The pains of being The Caretaker: a video essay

November 5, 2015 § Leave a comment

Precious few horses remain as pleasurable to flog thirty-years-dead and bloated as they were when alive. One of these is The Shining, a film whose concurrent simplicity and opaqueness renders it eminently watchable, re-watchable and mysterious to the point of inspiring an insidious type of obsession. Having been subjected to decades of analytical dismemberment and identity-reassigning theories of the kind documented in Rodney Ascher’s documentary Room 237, Kubrick’s self-proclaimed ‘masterpiece of modern horror’ will once again find itself at the mercy of a personal ‘reading.’

Like a surfer who has just missed an elusive wave, this little piece may have benefited a touch from some Halloween momentum.
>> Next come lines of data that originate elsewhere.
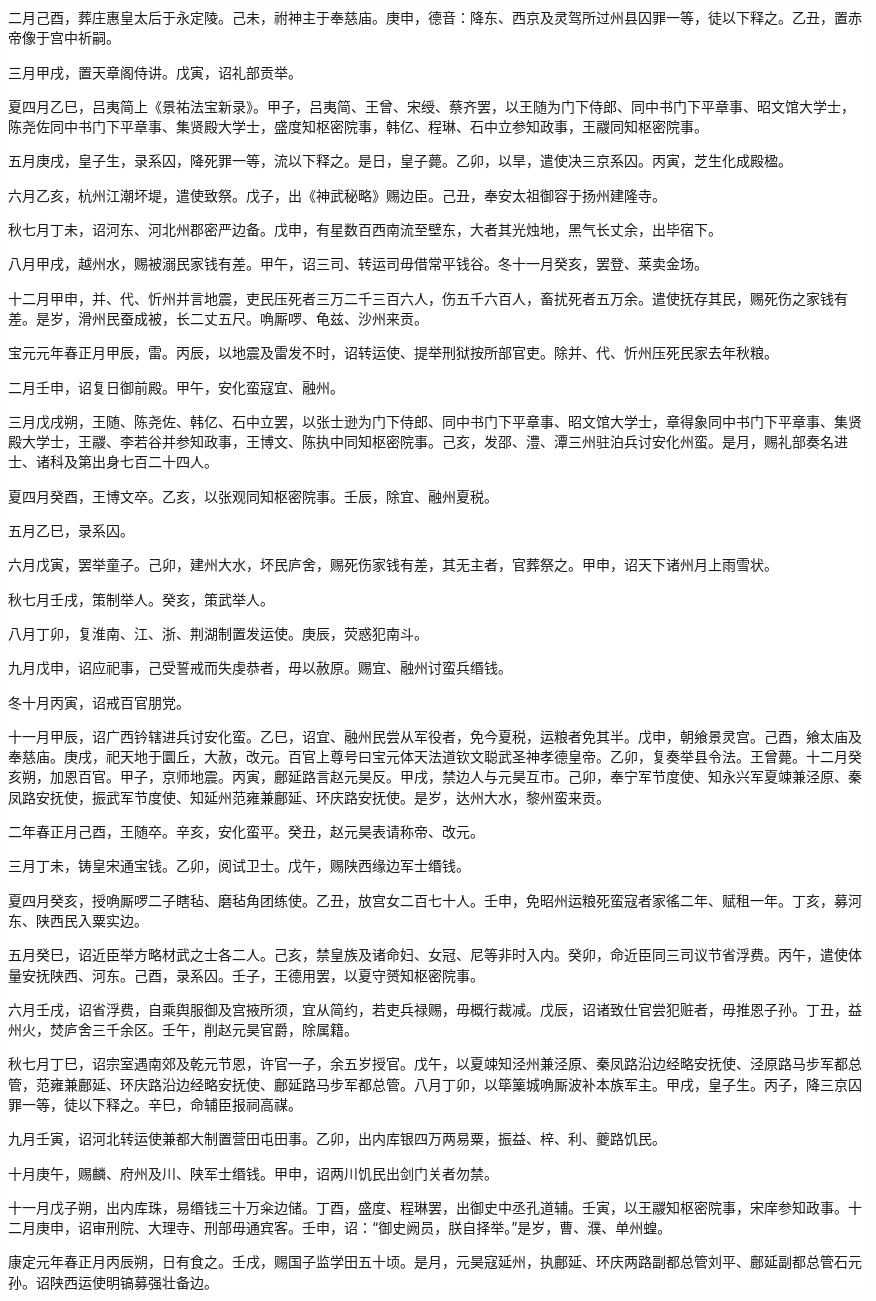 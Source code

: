 二月己酉，葬庄惠皇太后于永定陵。己未，祔神主于奉慈庙。庚申，德音：降东、西京及灵驾所过州县囚罪一等，徒以下释之。乙丑，置赤帝像于宫中祈嗣。

三月甲戌，置天章阁侍讲。戊寅，诏礼部贡举。

夏四月乙巳，吕夷简上《景祐法宝新录》。甲子，吕夷简、王曾、宋绶、蔡齐罢，以王随为门下侍郎、同中书门下平章事、昭文馆大学士，陈尧佐同中书门下平章事、集贤殿大学士，盛度知枢密院事，韩亿、程琳、石中立参知政事，王鬷同知枢密院事。

五月庚戌，皇子生，录系囚，降死罪一等，流以下释之。是日，皇子薨。乙卯，以旱，遣使决三京系囚。丙寅，芝生化成殿楹。

六月乙亥，杭州江潮坏堤，遣使致祭。戊子，出《神武秘略》赐边臣。己丑，奉安太祖御容于扬州建隆寺。

秋七月丁未，诏河东、河北州郡密严边备。戊申，有星数百西南流至壁东，大者其光烛地，黑气长丈余，出毕宿下。

八月甲戌，越州水，赐被溺民家钱有差。甲午，诏三司、转运司毋借常平钱谷。冬十一月癸亥，罢登、莱卖金场。

十二月甲申，并、代、忻州并言地震，吏民压死者三万二千三百六人，伤五千六百人，畜扰死者五万余。遣使抚存其民，赐死伤之家钱有差。是岁，滑州民蚕成被，长二丈五尺。唃厮啰、龟兹、沙州来贡。

宝元元年春正月甲辰，雷。丙辰，以地震及雷发不时，诏转运使、提举刑狱按所部官吏。除并、代、忻州压死民家去年秋粮。

二月壬申，诏复日御前殿。甲午，安化蛮寇宜、融州。

三月戊戌朔，王随、陈尧佐、韩亿、石中立罢，以张士逊为门下侍郎、同中书门下平章事、昭文馆大学士，章得象同中书门下平章事、集贤殿大学士，王鬷、李若谷并参知政事，王博文、陈执中同知枢密院事。己亥，发邵、澧、潭三州驻泊兵讨安化州蛮。是月，赐礼部奏名进士、诸科及第出身七百二十四人。

夏四月癸酉，王博文卒。乙亥，以张观同知枢密院事。壬辰，除宜、融州夏税。

五月乙巳，录系囚。

六月戊寅，罢举童子。己卯，建州大水，坏民庐舍，赐死伤家钱有差，其无主者，官葬祭之。甲申，诏天下诸州月上雨雪状。

秋七月壬戌，策制举人。癸亥，策武举人。

八月丁卯，复淮南、江、浙、荆湖制置发运使。庚辰，荧惑犯南斗。

九月戊申，诏应祀事，己受誓戒而失虔恭者，毋以赦原。赐宜、融州讨蛮兵缗钱。

冬十月丙寅，诏戒百官朋党。

十一月甲辰，诏广西钤辖进兵讨安化蛮。乙巳，诏宜、融州民尝从军役者，免今夏税，运粮者免其半。戊申，朝飨景灵宫。己酉，飨太庙及奉慈庙。庚戌，祀天地于圜丘，大赦，改元。百官上尊号曰宝元体天法道钦文聪武圣神孝德皇帝。乙卯，复奏举县令法。王曾薨。十二月癸亥朔，加恩百官。甲子，京师地震。丙寅，鄜延路言赵元昊反。甲戌，禁边人与元昊互市。己卯，奉宁军节度使、知永兴军夏竦兼泾原、秦凤路安抚使，振武军节度使、知延州范雍兼鄜延、环庆路安抚使。是岁，达州大水，黎州蛮来贡。

二年春正月己酉，王随卒。辛亥，安化蛮平。癸丑，赵元昊表请称帝、改元。

三月丁未，铸皇宋通宝钱。乙卯，阅试卫士。戊午，赐陕西缘边军士缗钱。

夏四月癸亥，授唃厮啰二子瞎毡、磨毡角团练使。乙丑，放宫女二百七十人。壬申，免昭州运粮死蛮寇者家徭二年、赋租一年。丁亥，募河东、陕西民入粟实边。

五月癸巳，诏近臣举方略材武之士各二人。己亥，禁皇族及诸命妇、女冠、尼等非时入内。癸卯，命近臣同三司议节省浮费。丙午，遣使体量安抚陕西、河东。己酉，录系囚。壬子，王德用罢，以夏守赟知枢密院事。

六月壬戌，诏省浮费，自乘舆服御及宫掖所须，宜从简约，若吏兵禄赐，毋概行裁减。戊辰，诏诸致仕官尝犯赃者，毋推恩子孙。丁丑，益州火，焚庐舍三千余区。壬午，削赵元昊官爵，除属籍。

秋七月丁巳，诏宗室遇南郊及乾元节恩，许官一子，余五岁授官。戊午，以夏竦知泾州兼泾原、秦凤路沿边经略安抚使、泾原路马步军都总管，范雍兼鄜延、环庆路沿边经略安抚使、鄜延路马步军都总管。八月丁卯，以筚篥城唃厮波补本族军主。甲戌，皇子生。丙子，降三京囚罪一等，徒以下释之。辛巳，命辅臣报祠高禖。

九月壬寅，诏河北转运使兼都大制置营田屯田事。乙卯，出内库银四万两易粟，振益、梓、利、夔路饥民。

十月庚午，赐麟、府州及川、陕军士缗钱。甲申，诏两川饥民出剑门关者勿禁。

十一月戊子朔，出内库珠，易缗钱三十万籴边储。丁酉，盛度、程琳罢，出御史中丞孔道辅。壬寅，以王鬷知枢密院事，宋庠参知政事。十二月庚申，诏审刑院、大理寺、刑部毋通宾客。壬申，诏：“御史阙员，朕自择举。”是岁，曹、濮、单州蝗。

康定元年春正月丙辰朔，日有食之。壬戌，赐国子监学田五十顷。是月，元昊寇延州，执鄜延、环庆两路副都总管刘平、鄜延副都总管石元孙。诏陕西运使明镐募强壮备边。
Then again, that may have been an unnecessary pairing seeing as they – the video and the associated ‘personal reading’, that is – aren’t necessarily concerned with The Shining’s pedigree as a fear-mongering scare fest. Which is not to say that the aim is to reclaim The Shining from the horror genre and rebrand it as social commentary first and foremost. That being said…

…revisiting this picture on the back of a recent Blu-ray upgrade brought into sharper definition (pun intended) several elements that had hitherto gone relatively unnoticed: the significance of the term ‘caretaker’ in relation to Jack Torrance and his predecessor O’Grady, being white American males; the demographic statuses of the film’s three main protagonists, Danny, Wendy and Dick Hallorann (if Jack is the chief antagonist); the sly associating of American history,  violence and privilege. Jack’s insecurity and seething resentment seemed – on this particular viewing – to stem from a place far beyond his failings as an aspiring writer. His was, is and will always be the rage of a failed son, a disappointing heir; a man all too aware of his being unable to live up to his birthright of supposed superiority.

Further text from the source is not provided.